_How to complete this task_
Make an exact copy of the listing so that no picture is carried over.

_Listed records_
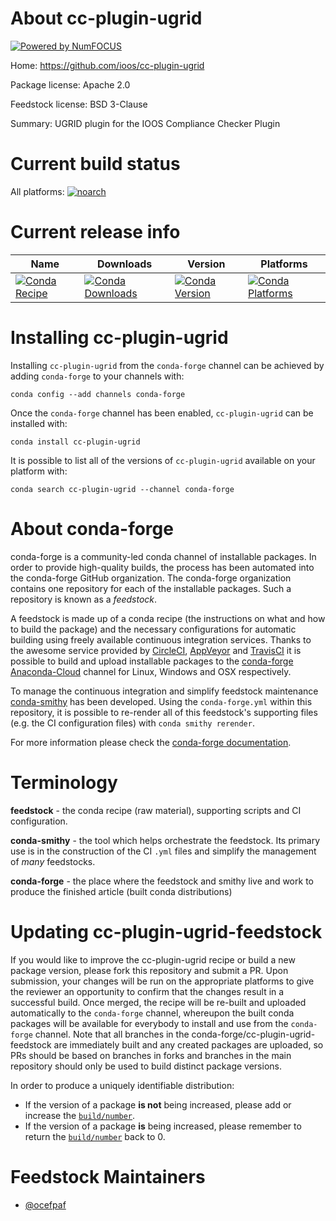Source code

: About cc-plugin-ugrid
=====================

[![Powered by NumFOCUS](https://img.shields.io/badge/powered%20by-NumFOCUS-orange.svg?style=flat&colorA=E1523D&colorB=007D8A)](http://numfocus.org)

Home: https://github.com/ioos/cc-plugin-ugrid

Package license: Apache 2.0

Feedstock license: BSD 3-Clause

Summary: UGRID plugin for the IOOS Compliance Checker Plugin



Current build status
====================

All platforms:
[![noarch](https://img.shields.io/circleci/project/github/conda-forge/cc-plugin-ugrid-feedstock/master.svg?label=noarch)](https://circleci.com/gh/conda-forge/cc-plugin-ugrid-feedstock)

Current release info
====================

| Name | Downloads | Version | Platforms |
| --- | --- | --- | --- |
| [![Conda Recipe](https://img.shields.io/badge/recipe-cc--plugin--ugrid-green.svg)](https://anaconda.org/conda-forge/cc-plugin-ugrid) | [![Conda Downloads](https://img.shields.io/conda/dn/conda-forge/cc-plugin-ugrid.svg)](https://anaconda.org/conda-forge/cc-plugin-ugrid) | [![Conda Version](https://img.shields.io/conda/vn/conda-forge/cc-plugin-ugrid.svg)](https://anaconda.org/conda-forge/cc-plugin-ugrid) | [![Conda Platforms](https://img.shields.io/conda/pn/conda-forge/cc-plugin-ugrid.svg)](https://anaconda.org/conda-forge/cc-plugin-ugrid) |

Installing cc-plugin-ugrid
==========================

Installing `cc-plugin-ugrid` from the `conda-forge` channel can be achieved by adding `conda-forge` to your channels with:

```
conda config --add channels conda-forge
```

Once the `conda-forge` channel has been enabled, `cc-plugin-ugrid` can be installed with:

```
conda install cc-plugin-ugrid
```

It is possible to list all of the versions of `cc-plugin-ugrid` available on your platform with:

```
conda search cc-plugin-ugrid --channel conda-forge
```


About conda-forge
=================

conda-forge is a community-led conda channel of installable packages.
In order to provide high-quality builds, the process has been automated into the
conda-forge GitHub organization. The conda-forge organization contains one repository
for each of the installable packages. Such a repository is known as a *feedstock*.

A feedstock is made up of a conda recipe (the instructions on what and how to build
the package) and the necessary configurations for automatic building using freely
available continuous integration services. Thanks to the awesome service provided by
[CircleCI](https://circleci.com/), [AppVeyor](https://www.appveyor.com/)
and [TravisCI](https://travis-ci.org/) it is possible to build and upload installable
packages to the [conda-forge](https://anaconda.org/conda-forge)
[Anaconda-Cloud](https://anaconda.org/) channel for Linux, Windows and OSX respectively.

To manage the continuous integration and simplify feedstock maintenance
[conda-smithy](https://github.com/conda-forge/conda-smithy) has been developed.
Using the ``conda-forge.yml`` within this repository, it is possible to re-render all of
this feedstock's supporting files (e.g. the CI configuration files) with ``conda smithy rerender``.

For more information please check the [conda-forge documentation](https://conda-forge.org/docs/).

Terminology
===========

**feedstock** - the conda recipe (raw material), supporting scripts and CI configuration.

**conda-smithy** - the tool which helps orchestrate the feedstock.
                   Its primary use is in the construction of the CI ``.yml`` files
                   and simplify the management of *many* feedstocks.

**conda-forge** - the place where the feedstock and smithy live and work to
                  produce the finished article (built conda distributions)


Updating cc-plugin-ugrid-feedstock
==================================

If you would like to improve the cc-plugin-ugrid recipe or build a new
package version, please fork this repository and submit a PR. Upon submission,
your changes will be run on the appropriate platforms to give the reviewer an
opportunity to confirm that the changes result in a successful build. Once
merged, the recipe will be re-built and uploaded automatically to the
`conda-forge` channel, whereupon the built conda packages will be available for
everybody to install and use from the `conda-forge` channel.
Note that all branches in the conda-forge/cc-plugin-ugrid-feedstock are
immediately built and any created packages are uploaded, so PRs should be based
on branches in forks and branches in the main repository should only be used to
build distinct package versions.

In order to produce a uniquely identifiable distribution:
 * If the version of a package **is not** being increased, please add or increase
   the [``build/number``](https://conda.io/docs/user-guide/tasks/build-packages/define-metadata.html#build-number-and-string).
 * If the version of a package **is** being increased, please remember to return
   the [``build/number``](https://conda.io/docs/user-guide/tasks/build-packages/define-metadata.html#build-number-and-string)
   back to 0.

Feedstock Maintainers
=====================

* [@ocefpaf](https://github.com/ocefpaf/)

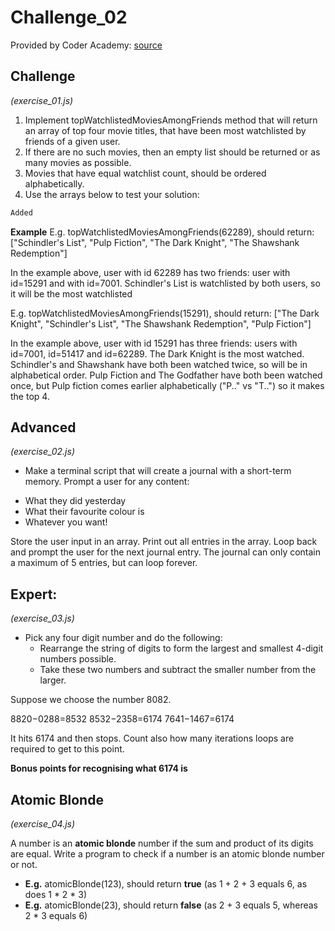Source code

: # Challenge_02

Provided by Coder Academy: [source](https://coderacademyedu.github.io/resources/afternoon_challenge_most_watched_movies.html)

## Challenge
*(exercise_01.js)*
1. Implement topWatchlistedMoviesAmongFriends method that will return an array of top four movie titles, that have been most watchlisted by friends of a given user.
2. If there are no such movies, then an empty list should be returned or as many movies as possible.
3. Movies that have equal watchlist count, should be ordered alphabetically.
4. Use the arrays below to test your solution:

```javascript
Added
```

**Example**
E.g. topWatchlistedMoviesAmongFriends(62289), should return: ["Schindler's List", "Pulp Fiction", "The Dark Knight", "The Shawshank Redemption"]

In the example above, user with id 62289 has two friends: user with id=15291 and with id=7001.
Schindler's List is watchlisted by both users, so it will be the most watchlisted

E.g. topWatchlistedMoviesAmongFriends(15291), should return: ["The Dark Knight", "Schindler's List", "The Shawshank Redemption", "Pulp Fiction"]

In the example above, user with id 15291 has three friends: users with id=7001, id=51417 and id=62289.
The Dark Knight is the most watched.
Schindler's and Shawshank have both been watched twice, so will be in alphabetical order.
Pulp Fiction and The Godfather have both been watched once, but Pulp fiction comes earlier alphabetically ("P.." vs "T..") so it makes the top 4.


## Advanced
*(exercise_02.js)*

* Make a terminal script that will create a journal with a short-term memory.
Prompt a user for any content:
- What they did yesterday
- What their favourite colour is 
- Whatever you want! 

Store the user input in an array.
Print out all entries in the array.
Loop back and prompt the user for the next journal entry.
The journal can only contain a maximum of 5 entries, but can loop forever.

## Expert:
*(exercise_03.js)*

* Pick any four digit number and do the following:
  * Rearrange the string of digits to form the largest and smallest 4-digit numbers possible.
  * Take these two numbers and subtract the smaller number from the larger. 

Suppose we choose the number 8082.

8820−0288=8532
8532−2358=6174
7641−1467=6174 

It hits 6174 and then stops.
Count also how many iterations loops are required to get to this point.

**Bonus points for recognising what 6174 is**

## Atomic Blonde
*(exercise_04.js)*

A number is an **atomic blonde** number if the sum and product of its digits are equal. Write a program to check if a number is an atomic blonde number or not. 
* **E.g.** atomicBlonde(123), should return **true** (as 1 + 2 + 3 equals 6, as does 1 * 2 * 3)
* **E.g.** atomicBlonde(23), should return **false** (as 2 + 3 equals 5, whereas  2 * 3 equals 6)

_Result of this exercise_
Source code

: About cc-plugin-ugrid
=====================

[![Powered by NumFOCUS](https://img.shields.io/badge/powered%20by-NumFOCUS-orange.svg?style=flat&colorA=E1523D&colorB=007D8A)](http://numfocus.org)

Home: https://github.com/ioos/cc-plugin-ugrid

Package license: Apache 2.0

Feedstock license: BSD 3-Clause

Summary: UGRID plugin for the IOOS Compliance Checker Plugin



Current build status
====================

All platforms:
[![noarch](https://img.shields.io/circleci/project/github/conda-forge/cc-plugin-ugrid-feedstock/master.svg?label=noarch)](https://circleci.com/gh/conda-forge/cc-plugin-ugrid-feedstock)

Current release info
====================

| Name | Downloads | Version | Platforms |
| --- | --- | --- | --- |
| [![Conda Recipe](https://img.shields.io/badge/recipe-cc--plugin--ugrid-green.svg)](https://anaconda.org/conda-forge/cc-plugin-ugrid) | [![Conda Downloads](https://img.shields.io/conda/dn/conda-forge/cc-plugin-ugrid.svg)](https://anaconda.org/conda-forge/cc-plugin-ugrid) | [![Conda Version](https://img.shields.io/conda/vn/conda-forge/cc-plugin-ugrid.svg)](https://anaconda.org/conda-forge/cc-plugin-ugrid) | [![Conda Platforms](https://img.shields.io/conda/pn/conda-forge/cc-plugin-ugrid.svg)](https://anaconda.org/conda-forge/cc-plugin-ugrid) |

Installing cc-plugin-ugrid
==========================

Installing `cc-plugin-ugrid` from the `conda-forge` channel can be achieved by adding `conda-forge` to your channels with:

```
conda config --add channels conda-forge
```

Once the `conda-forge` channel has been enabled, `cc-plugin-ugrid` can be installed with:

```
conda install cc-plugin-ugrid
```

It is possible to list all of the versions of `cc-plugin-ugrid` available on your platform with:

```
conda search cc-plugin-ugrid --channel conda-forge
```


About conda-forge
=================

conda-forge is a community-led conda channel of installable packages.
In order to provide high-quality builds, the process has been automated into the
conda-forge GitHub organization. The conda-forge organization contains one repository
for each of the installable packages. Such a repository is known as a *feedstock*.

A feedstock is made up of a conda recipe (the instructions on what and how to build
the package) and the necessary configurations for automatic building using freely
available continuous integration services. Thanks to the awesome service provided by
[CircleCI](https://circleci.com/), [AppVeyor](https://www.appveyor.com/)
and [TravisCI](https://travis-ci.org/) it is possible to build and upload installable
packages to the [conda-forge](https://anaconda.org/conda-forge)
[Anaconda-Cloud](https://anaconda.org/) channel for Linux, Windows and OSX respectively.

To manage the continuous integration and simplify feedstock maintenance
[conda-smithy](https://github.com/conda-forge/conda-smithy) has been developed.
Using the ``conda-forge.yml`` within this repository, it is possible to re-render all of
this feedstock's supporting files (e.g. the CI configuration files) with ``conda smithy rerender``.

For more information please check the [conda-forge documentation](https://conda-forge.org/docs/).

Terminology
===========

**feedstock** - the conda recipe (raw material), supporting scripts and CI configuration.

**conda-smithy** - the tool which helps orchestrate the feedstock.
                   Its primary use is in the construction of the CI ``.yml`` files
                   and simplify the management of *many* feedstocks.

**conda-forge** - the place where the feedstock and smithy live and work to
                  produce the finished article (built conda distributions)


Updating cc-plugin-ugrid-feedstock
==================================

If you would like to improve the cc-plugin-ugrid recipe or build a new
package version, please fork this repository and submit a PR. Upon submission,
your changes will be run on the appropriate platforms to give the reviewer an
opportunity to confirm that the changes result in a successful build. Once
merged, the recipe will be re-built and uploaded automatically to the
`conda-forge` channel, whereupon the built conda packages will be available for
everybody to install and use from the `conda-forge` channel.
Note that all branches in the conda-forge/cc-plugin-ugrid-feedstock are
immediately built and any created packages are uploaded, so PRs should be based
on branches in forks and branches in the main repository should only be used to
build distinct package versions.

In order to produce a uniquely identifiable distribution:
 * If the version of a package **is not** being increased, please add or increase
   the [``build/number``](https://conda.io/docs/user-guide/tasks/build-packages/define-metadata.html#build-number-and-string).
 * If the version of a package **is** being increased, please remember to return
   the [``build/number``](https://conda.io/docs/user-guide/tasks/build-packages/define-metadata.html#build-number-and-string)
   back to 0.

Feedstock Maintainers
=====================

* [@ocefpaf](https://github.com/ocefpaf/)

Source code

: # Challenge_02

Provided by Coder Academy: [source](https://coderacademyedu.github.io/resources/afternoon_challenge_most_watched_movies.html)

## Challenge
*(exercise_01.js)*
1. Implement topWatchlistedMoviesAmongFriends method that will return an array of top four movie titles, that have been most watchlisted by friends of a given user.
2. If there are no such movies, then an empty list should be returned or as many movies as possible.
3. Movies that have equal watchlist count, should be ordered alphabetically.
4. Use the arrays below to test your solution:

```javascript
Added
```

**Example**
E.g. topWatchlistedMoviesAmongFriends(62289), should return: ["Schindler's List", "Pulp Fiction", "The Dark Knight", "The Shawshank Redemption"]

In the example above, user with id 62289 has two friends: user with id=15291 and with id=7001.
Schindler's List is watchlisted by both users, so it will be the most watchlisted

E.g. topWatchlistedMoviesAmongFriends(15291), should return: ["The Dark Knight", "Schindler's List", "The Shawshank Redemption", "Pulp Fiction"]

In the example above, user with id 15291 has three friends: users with id=7001, id=51417 and id=62289.
The Dark Knight is the most watched.
Schindler's and Shawshank have both been watched twice, so will be in alphabetical order.
Pulp Fiction and The Godfather have both been watched once, but Pulp fiction comes earlier alphabetically ("P.." vs "T..") so it makes the top 4.


## Advanced
*(exercise_02.js)*

* Make a terminal script that will create a journal with a short-term memory.
Prompt a user for any content:
- What they did yesterday
- What their favourite colour is 
- Whatever you want! 

Store the user input in an array.
Print out all entries in the array.
Loop back and prompt the user for the next journal entry.
The journal can only contain a maximum of 5 entries, but can loop forever.

## Expert:
*(exercise_03.js)*

* Pick any four digit number and do the following:
  * Rearrange the string of digits to form the largest and smallest 4-digit numbers possible.
  * Take these two numbers and subtract the smaller number from the larger. 

Suppose we choose the number 8082.

8820−0288=8532
8532−2358=6174
7641−1467=6174 

It hits 6174 and then stops.
Count also how many iterations loops are required to get to this point.

**Bonus points for recognising what 6174 is**

## Atomic Blonde
*(exercise_04.js)*

A number is an **atomic blonde** number if the sum and product of its digits are equal. Write a program to check if a number is an atomic blonde number or not. 
* **E.g.** atomicBlonde(123), should return **true** (as 1 + 2 + 3 equals 6, as does 1 * 2 * 3)
* **E.g.** atomicBlonde(23), should return **false** (as 2 + 3 equals 5, whereas  2 * 3 equals 6)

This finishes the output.